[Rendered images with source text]
[Start of Attachment]

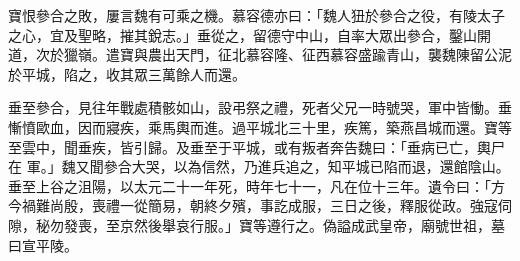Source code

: \begin{pinyinscope}
 寶恨參合之敗，屢言魏有可乘之機。慕容德亦曰：「魏人狃於參合之役，有陵太子之心，宜及聖略，摧其銳志。」垂從之，留德守中山，自率大眾出參合，鑿山開道，次於獵嶺。遣寶與農出天門，征北慕容隆、征西慕容盛踰青山，襲魏陳留公泥於平城，陷之，收其眾三萬餘人而還。



 垂至參合，見往年戰處積骸如山，設弔祭之禮，死者父兄一時號哭，軍中皆慟。垂慚憤歐血，因而寢疾，乘馬輿而進。過平城北三十里，疾篤，築燕昌城而還。寶等至雲中，聞垂疾，皆引歸。及垂至于平城，或有叛者奔告魏曰：「垂病已亡，輿尸在
 軍。」魏又聞參合大哭，以為信然，乃進兵追之，知平城已陷而退，還館陰山。垂至上谷之沮陽，以太元二十一年死，時年七十一，凡在位十三年。遺令曰：「方今禍難尚殷，喪禮一從簡易，朝終夕殯，事訖成服，三日之後，釋服從政。強寇伺隙，秘勿發喪，至京然後舉哀行服。」寶等遵行之。偽謚成武皇帝，廟號世祖，墓曰宣平陵。



\end{pinyinscope}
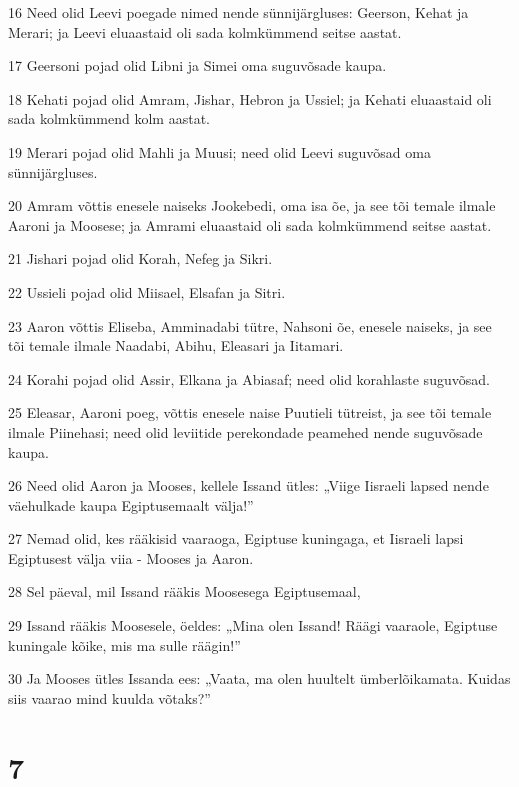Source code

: \par 16 Need olid Leevi poegade nimed nende sünnijärgluses: Geerson, Kehat ja Merari; ja Leevi eluaastaid oli sada kolmkümmend seitse aastat.
\par 17 Geersoni pojad olid Libni ja Simei oma suguvõsade kaupa.
\par 18 Kehati pojad olid Amram, Jishar, Hebron ja Ussiel; ja Kehati eluaastaid oli sada kolmkümmend kolm aastat.
\par 19 Merari pojad olid Mahli ja Muusi; need olid Leevi suguvõsad oma sünnijärgluses.
\par 20 Amram võttis enesele naiseks Jookebedi, oma isa õe, ja see tõi temale ilmale Aaroni ja Moosese; ja Amrami eluaastaid oli sada kolmkümmend seitse aastat.
\par 21 Jishari pojad olid Korah, Nefeg ja Sikri.
\par 22 Ussieli pojad olid Miisael, Elsafan ja Sitri.
\par 23 Aaron võttis Eliseba, Amminadabi tütre, Nahsoni õe, enesele naiseks, ja see tõi temale ilmale Naadabi, Abihu, Eleasari ja Iitamari.
\par 24 Korahi pojad olid Assir, Elkana ja Abiasaf; need olid korahlaste suguvõsad.
\par 25 Eleasar, Aaroni poeg, võttis enesele naise Puutieli tütreist, ja see tõi temale ilmale Piinehasi; need olid leviitide perekondade peamehed nende suguvõsade kaupa.
\par 26 Need olid Aaron ja Mooses, kellele Issand ütles: „Viige Iisraeli lapsed nende väehulkade kaupa Egiptusemaalt välja!”
\par 27 Nemad olid, kes rääkisid vaaraoga, Egiptuse kuningaga, et Iisraeli lapsi Egiptusest välja viia - Mooses ja Aaron.
\par 28 Sel päeval, mil Issand rääkis Moosesega Egiptusemaal,
\par 29 Issand rääkis Moosesele, öeldes: „Mina olen Issand! Räägi vaaraole, Egiptuse kuningale kõike, mis ma sulle räägin!”
\par 30 Ja Mooses ütles Issanda ees: „Vaata, ma olen huultelt ümberlõikamata. Kuidas siis vaarao mind kuulda võtaks?”

\chapter{7}

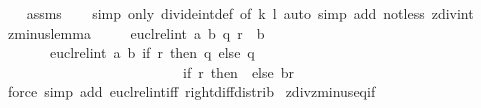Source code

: \begin{isabellebody}
%
\isadelimproof
\ \ %
\endisadelimproof
%
\isatagproof
{}\isamarkupfalse%
\ assms\isanewline
\ \ \isamarkupfalse%
\ {\isacharparenleft}{\kern0pt}simp\ only{\isacharcolon}{\kern0pt}\ divide{\isacharunderscore}{\kern0pt}int{\isacharunderscore}{\kern0pt}def\ {\isacharbrackleft}{\kern0pt}of\ k\ l{\isacharbrackright}{\kern0pt}{\isacharcomma}{\kern0pt}\ auto\ simp\ add{\isacharcolon}{\kern0pt}\ not{\isacharunderscore}{\kern0pt}less\ zdiv{\isacharunderscore}{\kern0pt}int{\isacharparenright}{\kern0pt}%
\endisatagproof
{\isafoldproof}%
%
\isadelimproof
%
\endisadelimproof
%
\isadelimdocument
%
\endisadelimdocument
%
\isatagdocument
%
\isamarkuptrue%
%
\endisatagdocument
{\isafolddocument}%
%
\isadelimdocument
%
\endisadelimdocument
{}\isamarkupfalse%
\ zminus{}{\isacharunderscore}{\kern0pt}lemma{\isacharcolon}{\kern0pt}\isanewline
\ \ \ \ \ {\isachardoublequoteopen}eucl{\isacharunderscore}{\kern0pt}rel{\isacharunderscore}{\kern0pt}int\ a\ b\ {\isacharparenleft}{\kern0pt}q{\isacharcomma}{\kern0pt}\ r{\isacharparenright}{\kern0pt}\ {\isacharequal}{\kern0pt}{\isacharequal}{\kern0pt}{\isachargreater}{\kern0pt}\ b\ {\isasymnoteq}\ {}\isanewline
\ \ \ \ \ \ {\isacharequal}{\kern0pt}{\isacharequal}{\kern0pt}{\isachargreater}{\kern0pt}\ eucl{\isacharunderscore}{\kern0pt}rel{\isacharunderscore}{\kern0pt}int\ {\isacharparenleft}{\kern0pt}{\isacharminus}{\kern0pt}a{\isacharparenright}{\kern0pt}\ b\ {\isacharparenleft}{\kern0pt}if\ r{\isacharequal}{\kern0pt}{}\ then\ {\isacharminus}{\kern0pt}q\ else\ {\isacharminus}{\kern0pt}q\ {\isacharminus}{\kern0pt}\ {}{\isacharcomma}{\kern0pt}\isanewline
\ \ \ \ \ \ \ \ \ \ \ \ \ \ \ \ \ \ \ \ \ \ \ \ \ \ if\ r{\isacharequal}{\kern0pt}{}\ then\ {}\ else\ b{\isacharminus}{\kern0pt}r{\isacharparenright}{\kern0pt}{\isachardoublequoteclose}\isanewline
%
\isadelimproof
%
\endisadelimproof
%
\isatagproof
{}\isamarkupfalse%
\ {\isacharparenleft}{\kern0pt}force\ simp\ add{\isacharcolon}{\kern0pt}\ eucl{\isacharunderscore}{\kern0pt}rel{\isacharunderscore}{\kern0pt}int{\isacharunderscore}{\kern0pt}iff\ right{\isacharunderscore}{\kern0pt}diff{\isacharunderscore}{\kern0pt}distrib{\isacharparenright}{\kern0pt}%
\endisatagproof
{\isafoldproof}%
%
\isadelimproof
\isanewline
%
\endisadelimproof
\isanewline
\isanewline
{}\isamarkupfalse%
\ zdiv{\isacharunderscore}{\kern0pt}zminus{}{\isacharunderscore}{\kern0pt}eq{\isacharunderscore}{\kern0pt}if{\isacharcolon}{\kern0pt}\isanewline

\end{isabellebody}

[End of Attachment]

YOUR TASK | Would you copy, unchanged, the stretch of the records above that begins at the line containing "Elsafan ja Sitri." and ends at the line containing "nende suguvõsade kaupa.", and only that?

ANSWER SPACE |
\par 22 Ussieli pojad olid Miisael, Elsafan ja Sitri.
\par 23 Aaron võttis Eliseba, Amminadabi tütre, Nahsoni õe, enesele naiseks, ja see tõi temale ilmale Naadabi, Abihu, Eleasari ja Iitamari.
\par 24 Korahi pojad olid Assir, Elkana ja Abiasaf; need olid korahlaste suguvõsad.
\par 25 Eleasar, Aaroni poeg, võttis enesele naise Puutieli tütreist, ja see tõi temale ilmale Piinehasi; need olid leviitide perekondade peamehed nende suguvõsade kaupa.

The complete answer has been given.